Take this image for example. Firstly, I can't even specifically remember shooting it, which is a revelation in it's own right as I often have the most memorable images imprinted in my mind when I come home. So it was great to discover this little treasure. It was shot in a UNESCO heritage site called Baktapur, which is in the Kathmandu valley, perhaps an hour away from central Kathmandu.
I love the composition although it's flawed in some ways. I'd have liked to have had the silver jug at the bottom of the frame removed, or burned in so much that it's less distracting, but that's not easy in something like Photoshop without really screwing up the image. But I'm not too precious. It's the girls pose that works for me, combined with her dress. It's rather candid yet I was standing a few feet away from her, down at her level. I'm a bit foreward at times, not in a demaning way - i'm quite discreet and will just find myself in the middle of the action while in this case there was preparation for some festival going on. I have to get in close.... that's the only way to get decent impact or presence.

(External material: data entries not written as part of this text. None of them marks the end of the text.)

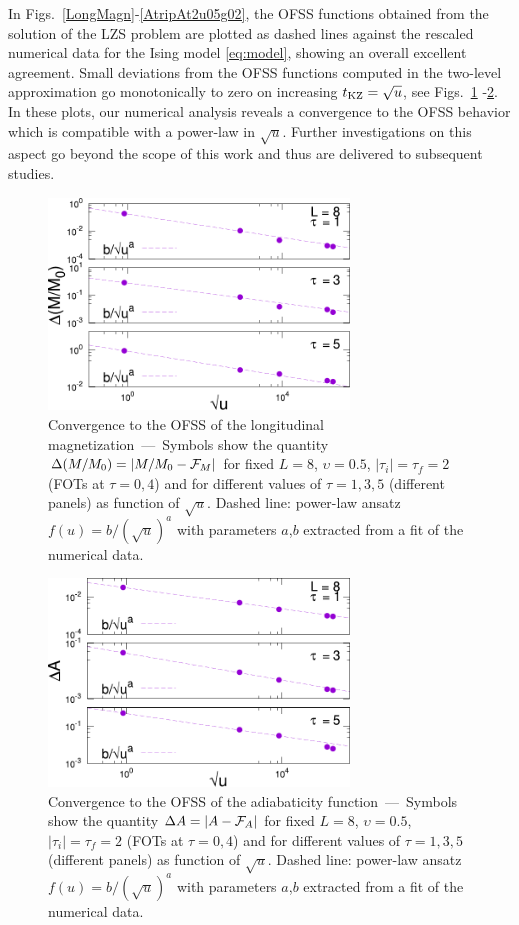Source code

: In Figs.~\ref{LongMagn}-\ref{AtripAt2u05g02}, the OFSS functions obtained from the solution of the LZS problem are plotted as dashed lines against the rescaled numerical data for the Ising model \eqref{eq:model}, 
showing an overall excellent agreement. Small deviations from the OFSS functions computed in the two-level approximation go monotonically to zero on increasing $t_{\rm KZ}=\sqrt{u}$, see Figs.~\ref{fig:convergence-M} -\ref{fig:convergence-A}.\\
 In these plots, our numerical analysis reveals a convergence to the OFSS behavior which is compatible with a power-law in $\sqrt{u}$. Further investigations on this aspect go beyond the scope of this work and thus are delivered to subsequent studies.

	\begin{figure}[t]
\centering
		\includegraphics[width=8cm]{imm/sqrtuMconv.pdf}
\caption{Convergence to the OFSS of the longitudinal magnetization~---~Symbols show the quantity $\Delta(M/M_0)=|M/M_0-{\cal F}_M|$ for fixed $L=8$, $\upsilon=0.5$, $|\tau_i|=\tau_f=2$ (FOTs at $\tau=0,4$) and for different values of $\tau=1,3,5$ (different panels) as function of $\sqrt{u}$. Dashed line: power-law ansatz $f(u)=b/(\sqrt{u})^a$ with parameters $a$,$b$ extracted from a fit of the numerical data.}\label{fig:convergence-M}
	\end{figure}
\begin{figure}[t]
\centering
	\includegraphics[width=8cm]{imm/sqrtuAconv.pdf}
		\caption{Convergence to the OFSS of the adiabaticity function~---~Symbols show the quantity $\Delta A=|A-{\cal F}_A|$ for fixed $L=8$, $\upsilon=0.5$, $|\tau_i|=\tau_f=2$ (FOTs at $\tau=0,4$) and for different values of $\tau=1,3,5$ (different panels) as function of $\sqrt{u}$. Dashed line: power-law ansatz $f(u)=b/(\sqrt{u})^a$ with parameters $a$,$b$ extracted from a fit of the numerical data.}
		\label{fig:convergence-A}
	\end{figure}
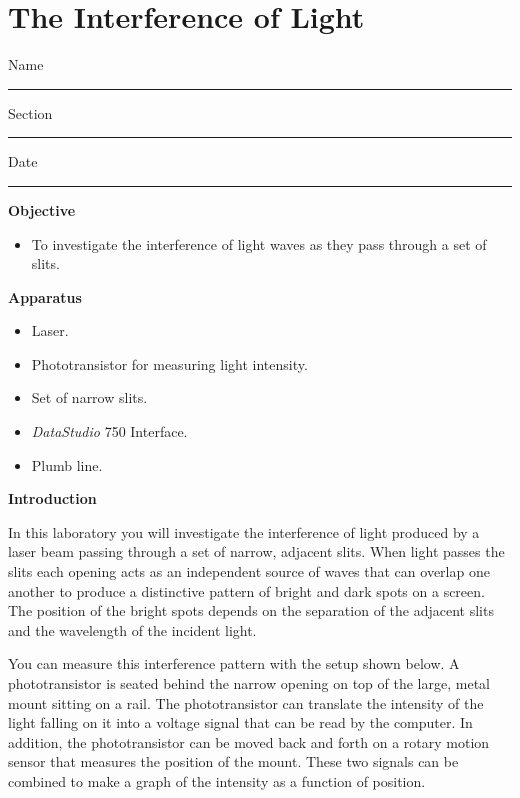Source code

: 
\section{The Interference of Light}

Name \rule{2.0in}{0.1pt}\hfill{}Section \rule{1.0in}{0.1pt}\hfill{}Date
\rule{1.0in}{0.1pt}

\textbf{Objective}

\begin{itemize}
\item To investigate the interference of light waves as they pass through
a set of slits. 
\end{itemize}
\textbf{Apparatus}

\begin{itemize}
\item Laser.
\item Phototransistor for measuring light intensity.
\item Set of narrow slits.
\item {\it DataStudio} 750 Interface.
\item Plumb line.
\end{itemize}
\textbf{Introduction}

In this laboratory you will investigate the interference of light
produced by a laser beam passing through a set of narrow, adjacent
slits. When light passes the slits each opening acts as an independent
source of waves that can overlap one another to produce a distinctive
pattern of bright and dark spots on a screen. The position of the
bright spots depends on the separation of the adjacent slits and the
wavelength of the incident light. 

You can measure this interference pattern with the setup shown below.
A phototransistor is seated behind the narrow opening on top of the large,
metal mount sitting on a rail. The phototransistor can translate the intensity of the
light falling on it into a voltage signal that can be read by the
computer. In addition, the phototransistor can be moved back and
forth on a rotary motion sensor that measures the position of the 
mount.
These two signals can be combined to
make a graph of the intensity as a function of position.

\vspace{0.3cm}
{\centering {} \par}
\vspace{0.3cm}

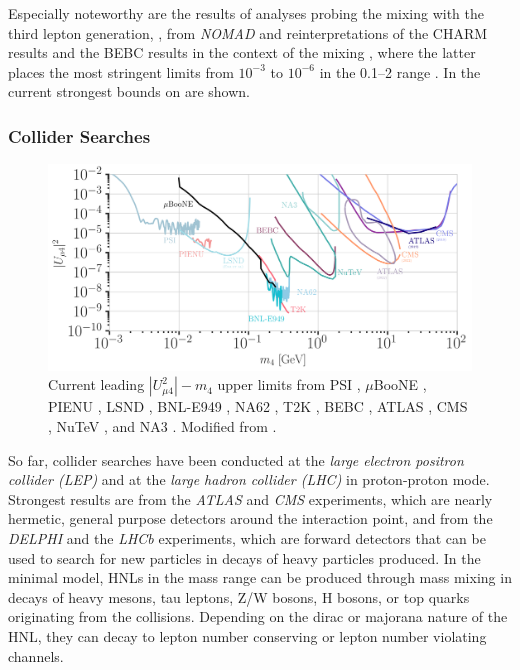 Especially noteworthy are the results of analyses probing the mixing with the third lepton generation, , from \textit{NOMAD}  and reinterpretations of the CHARM results and the BEBC results in the context of the mixing , where the latter places the most stringent limits from $10^{-3}$ to $10^{-6}$ in the \SIrange{0.1}{2}{\gev} range . In  the current strongest bounds on  are shown.


\subsubsection{Collider Searches}

\begin{figure}[t]
    \includegraphics{figures/hnl_simulation/theory/UmuN_majorana.png}
      \caption[Current leading $|U_{\mu4}^2|-m_4$ upper limits]{Current leading $|U_{\mu4}^2|-m_4$ upper limits from PSI \cite{PSI_Daum:1987bg}, $\mu$BooNE \cite{MicroBooNE:2023eef}, PIENU \cite{pienu_Bryman:2019bjg}, LSND \cite{lsnd_Ema:2023buz}, BNL-E949 \cite{BNL_E949:2014gsn}, NA62 \cite{NA62:2022pyf}, T2K \cite{T2K:2019jwa}, BEBC \cite{BEBC_OG_COOPERSARKAR1985207},
      ATLAS \cite{ATLAS:2019kpx, atlas_2022_HNL_PhysRevLett.131.061803}, CMS \cite{CMS:2018iaf, CMS:2022fut}, NuTeV \cite{NuTeV:1999kej}, and NA3 \cite{NA3:1986ahv}. Modified from \cite{hoster_limitFernandez-Martinez:2023phj}.}
\end{figure}


So far, collider searches have been conducted at the \textit{large electron positron collider (LEP)} and at the \textit{large hadron collider (LHC)} in proton-proton mode. Strongest results are from the \textit{ATLAS} and \textit{CMS} experiments, which are nearly hermetic, general purpose detectors around the interaction point, and from the \textit{DELPHI} and the \textit{LHCb} experiments, which are forward detectors that can be used to search for new particles in decays of heavy particles produced. In the minimal model, HNLs in the \si{\gev} mass range can be produced through mass mixing in decays of heavy mesons, tau leptons, Z/W bosons, H bosons, or top quarks originating from the collisions. Depending on the dirac or majorana nature of the HNL, they can decay to lepton number conserving or lepton number violating channels.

Ah but then again, as much as I loved the shot in colour, it was really something else to make a black and white print of it on Monday. There's something lovely in the texture of the girls dress that draws me in. The above image is just a desaturated version of the file above - I don't have the means to reproduce a real black and white print here, but suffice to say that it has a quality and impact that's hard to convey. Regardless of this small issue, I feel the image has now transformed into something else. It has an 'old world' element to it, and I bet that most folks would think it was shot a few decades ago at the very least or perhaps early last century.
Which do you prefer, if you discount my own feelings on the matter?
I love both (naturally, I have that invested emotional connection with my own images).